Optimizing database queries
We noticed our database queries grew exponentially with traffic. This stemmed from our queues receiving data in the following format (for example, our broadcast queue):
{
"transactionId": "0001-2345-4953-1029"
}
Before broadcasting, the queue processor had to look up the transaction in the database. We refactored the queue processors to use a more efficient data structure, guided by one rule: all the data needed to process the queue should be in the message.
{
"transaction": "0x02....",
"blockNumber": 17000000,
"options": {
// broadcast options
"maxTimestamp": 17000000,
// etc ...
}
}
This allowed the queue to function even if the database was down. It also drastically reduced the number of database queries. After applying this principle to all our queues (20+), we reduced database load by about 70%.
Hot paths
We optimized our hot paths to be queue-driven rather than database-driven, letting us continue partial operations (receiving and broadcasting transactions) even if the database is down or at max capacity. We achieved this by passing all required data in the queue message and consolidating writes to the database in a single queue.
Data production
We are fortunate that our data is temporary: once a transaction is mined or expires, it is no longer needed. This means we can optimize our database heavily. We automatically ETL our production data into Snowflake and delete transactions older than seven days from our production database. This keeps indexes light and inserts fast.

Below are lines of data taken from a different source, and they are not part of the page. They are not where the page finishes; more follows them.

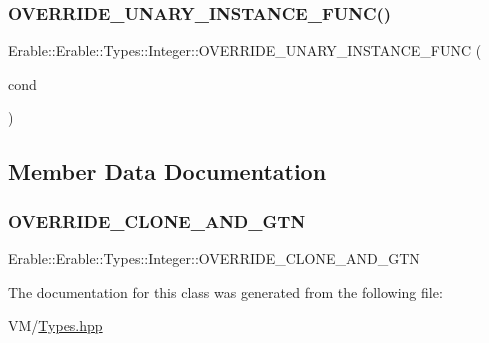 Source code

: \subsubsection{\texorpdfstring{OVERRIDE\_UNARY\_INSTANCE\_FUNC()}{OVERRIDE\_UNARY\_INSTANCE\_FUNC()}}
{\footnotesize\ttfamily Erable\+::\+Erable\+::\+Types\+::\+Integer\+::\+O\+V\+E\+R\+R\+I\+D\+E\+\_\+\+U\+N\+A\+R\+Y\+\_\+\+I\+N\+S\+T\+A\+N\+C\+E\+\_\+\+F\+U\+NC (\begin{DoxyParamCaption}\item[{cond}]{ }\end{DoxyParamCaption})}



\subsection{Member Data Documentation}
\mbox{\label{class_erable_1_1_erable_1_1_types_1_1_integer_a42b591edd7b42ff1dbeb9e174c7c332f}} 
\subsubsection{\texorpdfstring{OVERRIDE\_CLONE\_AND\_GTN}{OVERRIDE\_CLONE\_AND\_GTN}}
{\footnotesize\ttfamily Erable\+::\+Erable\+::\+Types\+::\+Integer\+::\+O\+V\+E\+R\+R\+I\+D\+E\+\_\+\+C\+L\+O\+N\+E\+\_\+\+A\+N\+D\+\_\+\+G\+TN}



The documentation for this class was generated from the following file\+:\begin{DoxyCompactItemize}
\item 
V\+M/\mbox{\hyperlink{_types_8hpp}{Types.\+hpp}}\end{DoxyCompactItemize}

Thanks to Snowflake, we can easily scale our data storage and compute to handle the data production and queries for our reports and dashboards.
Database scaling
PostgreSQL is a great database, but it’s not the best at large-scale out of the box. While PostgreSQL might be faster at a smaller scale, we want consistency over speed for a database used by thousands of users.
Fortunately, distributed SQL was invented about a decade ago and has matured enough for production use. We are now using CockroachDB to scale our database, and it has been a game-changer.